O Programa Mundial de Alimentos (PMA) instalou 16 postos de distribuição de alimentos em Porto Príncipe. Além disso, criou alguns lugares exclusivos para mulheres, a fim de evitar que sejam violentadas nos locais que são mistos e impedir que os homens, mais fortes, disputem com elas o lugar na frente da fila para receber a comida. As emergências em matéria de saúde também se agravam em tempos de crise pela falta de insumos e atenção médica.

O UNFPA se preocupa em particular com as grávidas, disse Dakkak. Como medida de precaução, a agência distribui no Haiti milhares de estojos de socorro médico, para as que não podem chegar até um centro médico quanto entram em trabalho de parto. “Estima-se em 63 mil o número de grávidas nas regiões afetadas e sete mil delas com data provável para dar à luz em março”, afirmou Dakkak.

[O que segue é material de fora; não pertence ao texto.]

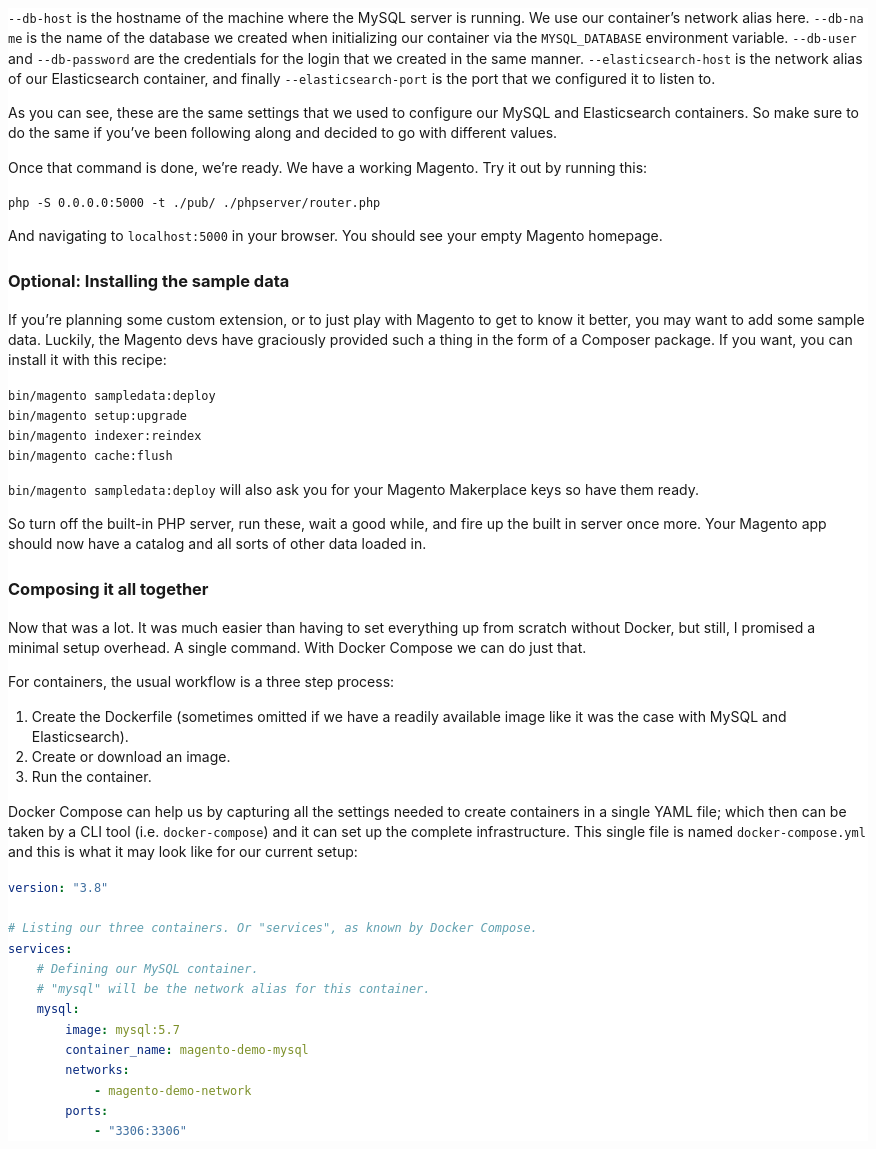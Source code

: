 `--db-host` is the hostname of the machine where the MySQL server is running. We use our container’s network alias here. `--db-name` is the name of the database we created when initializing our container via the `MYSQL_DATABASE` environment variable. `--db-user` and `--db-password` are the credentials for the login that we created in the same manner. `--elasticsearch-host` is the network alias of our Elasticsearch container, and finally `--elasticsearch-port` is the port that we configured it to listen to.

As you can see, these are the same settings that we used to configure our MySQL and Elasticsearch containers. So make sure to do the same if you’ve been following along and decided to go with different values.

Once that command is done, we’re ready. We have a working Magento. Try it out by running this:

```plain
php -S 0.0.0.0:5000 -t ./pub/ ./phpserver/router.php
```

And navigating to `localhost:5000` in your browser. You should see your empty Magento homepage.

### Optional: Installing the sample data

If you’re planning some custom extension, or to just play with Magento to get to know it better, you may want to add some sample data. Luckily, the Magento devs have graciously provided such a thing in the form of a Composer package. If you want, you can install it with this recipe:

```plain
bin/magento sampledata:deploy
bin/magento setup:upgrade
bin/magento indexer:reindex
bin/magento cache:flush
```

`bin/magento sampledata:deploy` will also ask you for your Magento Makerplace keys so have them ready.

So turn off the built-in PHP server, run these, wait a good while, and fire up the built in server once more. Your Magento app should now have a catalog and all sorts of other data loaded in.

### Composing it all together

Now that was a lot. It was much easier than having to set everything up from scratch without Docker, but still, I promised a minimal setup overhead. A single command. With Docker Compose we can do just that.

For containers, the usual workflow is a three step process:

1. Create the Dockerfile (sometimes omitted if we have a readily available image like it was the case with MySQL and Elasticsearch).
2. Create or download an image.
3. Run the container.

Docker Compose can help us by capturing all the settings needed to create containers in a single YAML file; which then can be taken by a CLI tool (i.e. `docker-compose`) and it can set up the complete infrastructure. This single file is named `docker-compose.yml` and this is what it may look like for our current setup:

```yaml
version: "3.8"

# Listing our three containers. Or "services", as known by Docker Compose.
services:
    # Defining our MySQL container.
    # "mysql" will be the network alias for this container.
    mysql:
        image: mysql:5.7
        container_name: magento-demo-mysql
        networks:
            - magento-demo-network
        ports:
            - "3306:3306"
```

Especialistas do Comitê para a Eliminação da Discriminação contra a Mulher (Cedaw), das Nações Unidas, reconheceram esta semana que devem ser atendidas as necessidades das mulheres após a crise humanitária no Haiti, para garantir sua participação ativa e efetiva na reconstrução do país.

“Há uma grande necessidade de contar com a força e a resiliência das mulheres nos casos de emergência, mas elas não podem cumprir seu papel se suas necessidades básicas não são atendidas e se os políticos as ignoram”, disse Naéla Mohamed Gabr, diretora do Cedaw e especialista em direitos femininos. “As necessidades e capacidades das mulheres devem ser consideradas em todos os setores e grupos de resposta de emergência, porque seu papel na recuperação é importante a fim de conseguir sua efetiva implementação e sua sustentabilidade no longo prazo”, ressaltou.